Problem statement:
Please return the lines below verbatim, beginning at the one that has "(ax) + ((a+b)(x" and stopping after the one that has "Our goal now", and add no other lines.

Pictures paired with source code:
==============================

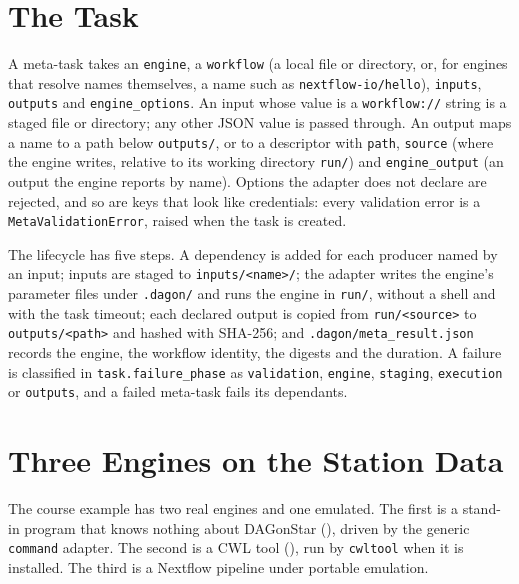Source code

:\section{The Task}

A meta-task takes an \texttt{engine}, a \texttt{workflow} (a local file or
directory, or, for engines that resolve names themselves, a name such as
\texttt{nextflow-io/hello}), \texttt{inputs}, \texttt{outputs} and
\texttt{engine\_options}. An input whose value is a \texttt{workflow://} string
is a staged file or directory; any other JSON value is passed through. An
output maps a name to a path below \texttt{outputs/}, or to a descriptor with
\texttt{path}, \texttt{source} (where the engine writes, relative to its
working directory \texttt{run/}) and \texttt{engine\_output} (an output the
engine reports by name). Options the adapter does not declare are rejected, and
so are keys that look like credentials: every validation error is a
\texttt{MetaValidationError}, raised when the task is created.

The lifecycle has five steps. A dependency is added for each producer named by
an input; inputs are staged to \texttt{inputs/<name>/}; the adapter writes the
engine's parameter files under \texttt{.dagon/} and runs the engine in
\texttt{run/}, without a shell and with the task timeout; each declared output
is copied from \texttt{run/<source>} to \texttt{outputs/<path>} and hashed with
SHA-256; and \texttt{.dagon/meta\_result.json} records the engine, the workflow
identity, the digests and the duration. A failure is classified in
\texttt{task.failure\_phase} as \texttt{validation}, \texttt{engine},
\texttt{staging}, \texttt{execution} or \texttt{outputs}, and a failed meta-task
fails its dependants.

\section{Three Engines on the Station Data}

The course example has two real engines and one emulated. The first is a
stand-in program that knows nothing about DAGonStar (),
driven by the generic \texttt{command} adapter. The second is a CWL tool
(), run by \texttt{cwltool} when it is installed. The
third is a Nextflow pipeline under portable emulation.



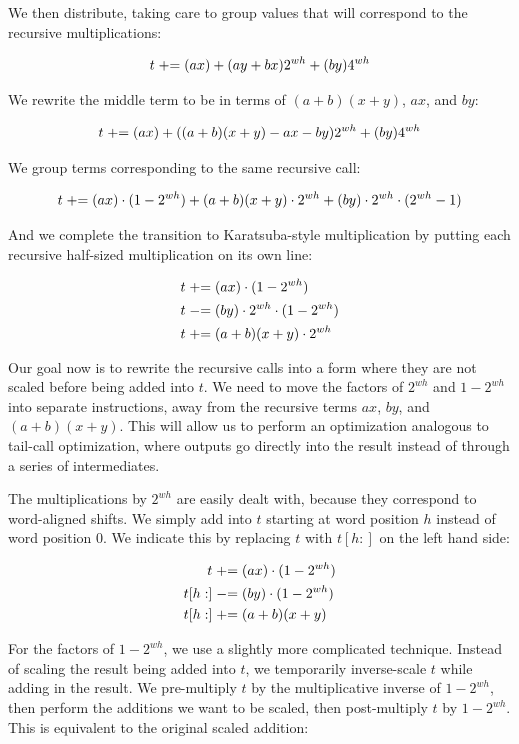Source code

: \documentclass[onecolumn,unpublished]{quantumarticle}
\begin{document}
We then distribute, taking care to group values that will correspond to the recursive multiplications:

$$t \mathrel{+}= (ax) + (ay + bx) 2^{wh} + (by)4^{wh}$$

We rewrite the middle term to be in terms of $(a+b)(x + y)$, $ax$, and $by$:

$$t \mathrel{+}= (ax) + ((a+b)(x + y) - ax - by) 2^{wh} + (by)4^{wh}$$

We group terms corresponding to the same recursive call:

$$t \mathrel{+}= (ax) \cdot (1 - 2^{wh}) + (a+b)(x + y) \cdot 2^{wh} + (by) \cdot 2^{wh} \cdot (2^{wh}-1)$$

And we complete the transition to Karatsuba-style multiplication by putting each recursive half-sized multiplication on its own line:

$$\begin{aligned}
t &\mathrel{+}= (ax) \cdot (1 - 2^{wh})
\\
t &\mathrel{-}= (by) \cdot 2^{wh} \cdot (1-2^{wh})
\\
t &\mathrel{+}= (a+b)(x + y) \cdot 2^{wh}
\end{aligned}$$

Our goal now is to rewrite the recursive calls into a form where they are not scaled before being added into $t$.
We need to move the factors of $2^{wh}$ and $1-2^{wh}$ into separate instructions, away from the recursive terms $ax$, $by$, and $(a+b)(x+y)$.
This will allow us to perform an optimization analogous to tail-call optimization, where outputs go directly into the result instead of through a series of intermediates.

The multiplications by $2^{wh}$ are easily dealt with, because they correspond to word-aligned shifts.
We simply add into $t$ starting at word position $h$ instead of word position 0.
We indicate this by replacing $t$ with $t[h:]$ on the left hand side:

$$\begin{aligned}
t &\mathrel{+}= (ax) \cdot (1 - 2^{wh})
\\
t[h:] &\mathrel{-}= (by) \cdot (1 - 2^{wh})
\\
t[h:] &\mathrel{+}= (a+b)(x + y)
\end{aligned}$$

For the factors of $1-2^{wh}$, we use a slightly more complicated technique.
Instead of scaling the result being added into $t$, we temporarily inverse-scale $t$ while adding in the result.
We pre-multiply $t$ by the multiplicative inverse of $1 - 2^{wh}$, then perform the additions we want to be scaled, then post-multiply $t$ by $1 - 2^{wh}$.
This is equivalent to the original scaled addition:
\end{document}
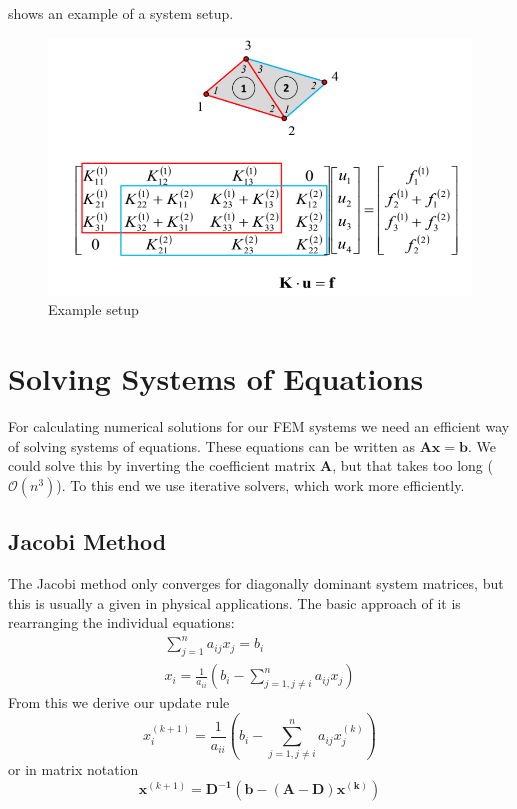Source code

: \documentclass{article}
\begin{document}
 shows an example of a system setup.

\begin{figure}[h]
    \centering
    \includegraphics[width=\textwidth]{stiffness.png}
    \caption{Example setup}
    \label{fig:stiffness}
\end{figure}

\section{Solving Systems of Equations}
For calculating numerical solutions for our FEM systems we need an efficient way of solving systems of equations.
These equations can be written as $\bm{Ax} = \bm{b}$.
We could solve this by inverting the coefficient matrix $\bm{A}$, but that takes too long ($\mathcal{O}(n^3)$).
To this end we use iterative solvers, which work more efficiently.

\subsection{Jacobi Method}
The Jacobi method only converges for diagonally dominant system matrices, but this is usually a given in physical applications.
The basic approach of it is rearranging the individual equations:
\begin{gather}
    \sum_{j=1}^n a_{ij} x_j = b_i\\
    x_i = \frac{1}{a_{ii}}(b_i - \sum_{j=1, j \neq i}^{n} a_{ij} x_j)
\end{gather}
From this we derive our update rule
\begin{equation}
    x_i^{(k+1)} = \frac{1}{a_{ii}} (b_i - \sum_{j=1, j \neq i}^n a_{ij} x_j^{(k)})
\end{equation}
or in matrix notation
\begin{equation}
    \bm{x}^{(k+1)} = \bm{D^{-1} (b - (A-D)x^{(k)})}
\end{equation}
\end{document}
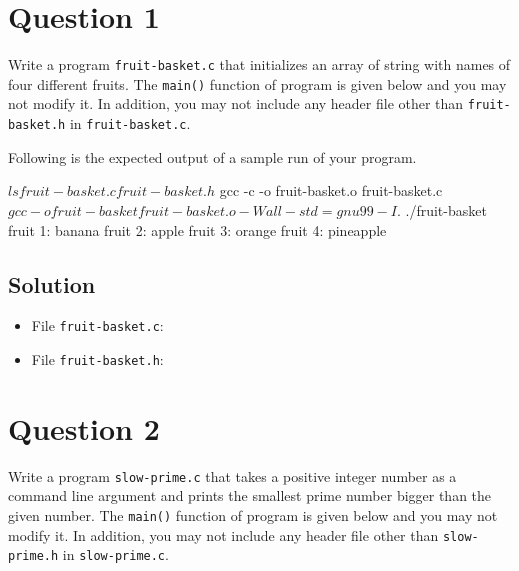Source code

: \documentclass[12pt,letterpaper,twoside]{article}
\begin{document}


\section*{Question 1}

Write a program \texttt{fruit-basket.c} that initializes an array of string with names of four different fruits.
The \texttt{main()} function of program is given below and you may not modify it.
In addition, you may not include any header file other than \texttt{fruit-basket.h} in \texttt{fruit-basket.c}.

\lstset{language=c,tabsize=4}


Following is the expected output of a sample run of your program.

\begin{terminal}
$ ls
fruit-basket.c fruit-basket.h
$ gcc -c -o fruit-basket.o fruit-basket.c
$ gcc -o fruit-basket fruit-basket.o -Wall -std=gnu99 -I.
$ ./fruit-basket
fruit 1: banana
fruit 2: apple
fruit 3: orange
fruit 4: pineapple
\end{terminal}

\newpage

\subsection*{Solution}

\lstset{language=c,tabsize=4}
\begin{itemize}
\item[] File \texttt{fruit-basket.c}:

\newpage
\item[] File \texttt{fruit-basket.h}:

\end{itemize}

\section*{Question 2}

Write a program \texttt{slow-prime.c} that takes a positive integer number as a command line argument and prints the smallest prime number bigger than the given number.
The \texttt{main()} function of program is given below and you may not modify it.
In addition, you may not include any header file other than \texttt{slow-prime.h} in \texttt{slow-prime.c}.
\end{document}
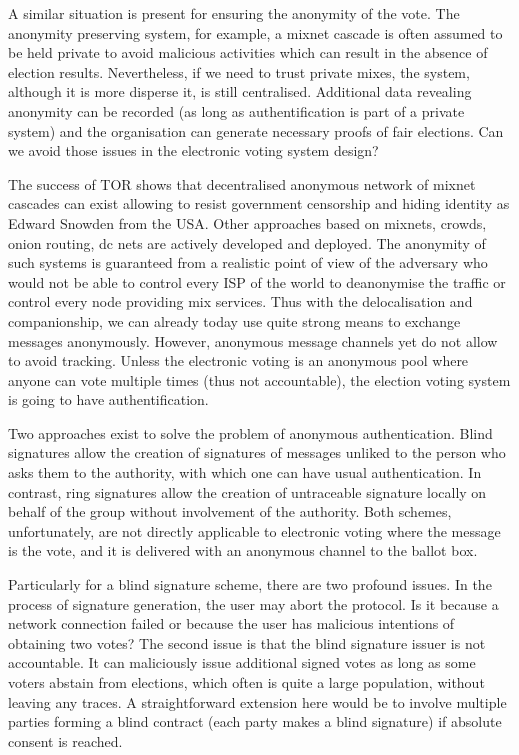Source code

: \documentclass[12pt]{article}
\begin{document}
A similar situation is present for ensuring the anonymity of the vote. The anonymity preserving system, for example, a mixnet cascade is often assumed to be held private to avoid malicious activities which can result in the absence of election results. Nevertheless, if we need to trust private mixes, the system, although it is more disperse it, is still centralised. Additional data revealing anonymity can be recorded (as long as authentification is part of a private system) and the organisation can generate necessary proofs of fair elections. Can we avoid those issues in the electronic voting system design?

The success of TOR shows that decentralised anonymous network of mixnet cascades can exist allowing to resist government censorship and hiding identity as Edward Snowden from the USA. Other approaches based on mixnets, crowds, onion routing, dc nets are actively developed and deployed. The anonymity of such systems is guaranteed from a realistic point of view of the adversary who would not be able to control every ISP of the world to deanonymise the traffic or control every node providing mix services. Thus with the delocalisation and companionship, we can already today use quite strong means to exchange messages anonymously. However, anonymous message channels yet do not allow to avoid tracking. Unless the electronic voting is an anonymous pool where anyone can vote multiple times (thus not accountable), the election voting system is going to have authentification. 

Two approaches exist to solve the problem of anonymous authentication. Blind signatures allow the creation of signatures of messages unliked to the person who asks them to the authority, with which one can have usual authentication. In contrast, ring signatures allow the creation of untraceable signature locally on behalf of the group without involvement of the authority. Both schemes, unfortunately, are not directly applicable to electronic voting where the message is the vote, and it is delivered with an anonymous channel to the ballot box.

Particularly for a blind signature scheme, there are two profound issues. In the process of signature generation, the user may abort the protocol. Is it because a network connection failed or because the user has malicious intentions of obtaining two votes? The second issue is that the blind signature issuer is not accountable. It can maliciously issue additional signed votes as long as some voters abstain from elections, which often is quite a large population, without leaving any traces. A straightforward extension here would be to involve multiple parties forming a blind contract (each party makes a blind signature) if absolute consent is reached.
\end{document}
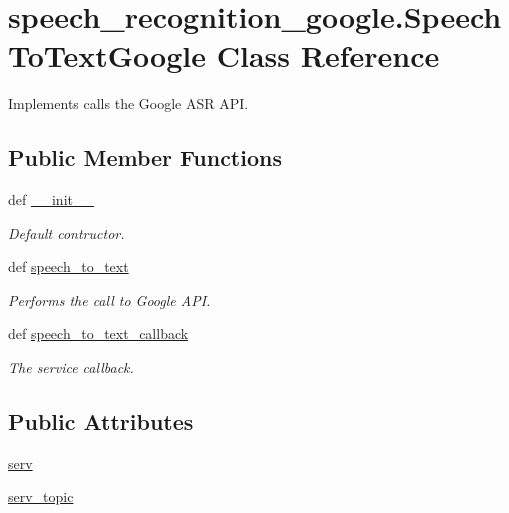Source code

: \hypertarget{classspeech__recognition__google_1_1SpeechToTextGoogle}{\section{speech\-\_\-recognition\-\_\-google.\-Speech\-To\-Text\-Google Class Reference}
\label{classspeech__recognition__google_1_1SpeechToTextGoogle}
}


Implements calls the Google A\-S\-R A\-P\-I.  


\subsection*{Public Member Functions}
\begin{DoxyCompactItemize}
\item 
def \hyperlink{classspeech__recognition__google_1_1SpeechToTextGoogle_a9f605e951eb53e7c6c6d9f1c086a575e}{\-\_\-\-\_\-init\-\_\-\-\_\-}
\begin{DoxyCompactList}\small\item\em Default contructor. \end{DoxyCompactList}\item 
def \hyperlink{classspeech__recognition__google_1_1SpeechToTextGoogle_a2f1bb6ff3841c7507bd49c448bb1fe1a}{speech\-\_\-to\-\_\-text}
\begin{DoxyCompactList}\small\item\em Performs the call to Google A\-P\-I. \end{DoxyCompactList}\item 
def \hyperlink{classspeech__recognition__google_1_1SpeechToTextGoogle_af098721d9a43ec59f04625fb1e3fbd95}{speech\-\_\-to\-\_\-text\-\_\-callback}
\begin{DoxyCompactList}\small\item\em The service callback. \end{DoxyCompactList}\end{DoxyCompactItemize}
\subsection*{Public Attributes}
\begin{DoxyCompactItemize}
\item 
\hyperlink{classspeech__recognition__google_1_1SpeechToTextGoogle_a94ebcefbc7bdfb0f53d1c8d91cebae1c}{serv}
\item 
\hyperlink{classspeech__recognition__google_1_1SpeechToTextGoogle_a706a8904bbb7ae3e7431250323b559d6}{serv\-\_\-topic}
\end{DoxyCompactItemize}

==============================

Answer section:
$$t \mathrel{+}= (ax) + ((a+b)(x + y) - ax - by) 2^{wh} + (by)4^{wh}$$

We group terms corresponding to the same recursive call:

$$t \mathrel{+}= (ax) \cdot (1 - 2^{wh}) + (a+b)(x + y) \cdot 2^{wh} + (by) \cdot 2^{wh} \cdot (2^{wh}-1)$$

And we complete the transition to Karatsuba-style multiplication by putting each recursive half-sized multiplication on its own line:

$$\begin{aligned}
t &\mathrel{+}= (ax) \cdot (1 - 2^{wh})
\\
t &\mathrel{-}= (by) \cdot 2^{wh} \cdot (1-2^{wh})
\\
t &\mathrel{+}= (a+b)(x + y) \cdot 2^{wh}
\end{aligned}$$

Our goal now is to rewrite the recursive calls into a form where they are not scaled before being added into $t$.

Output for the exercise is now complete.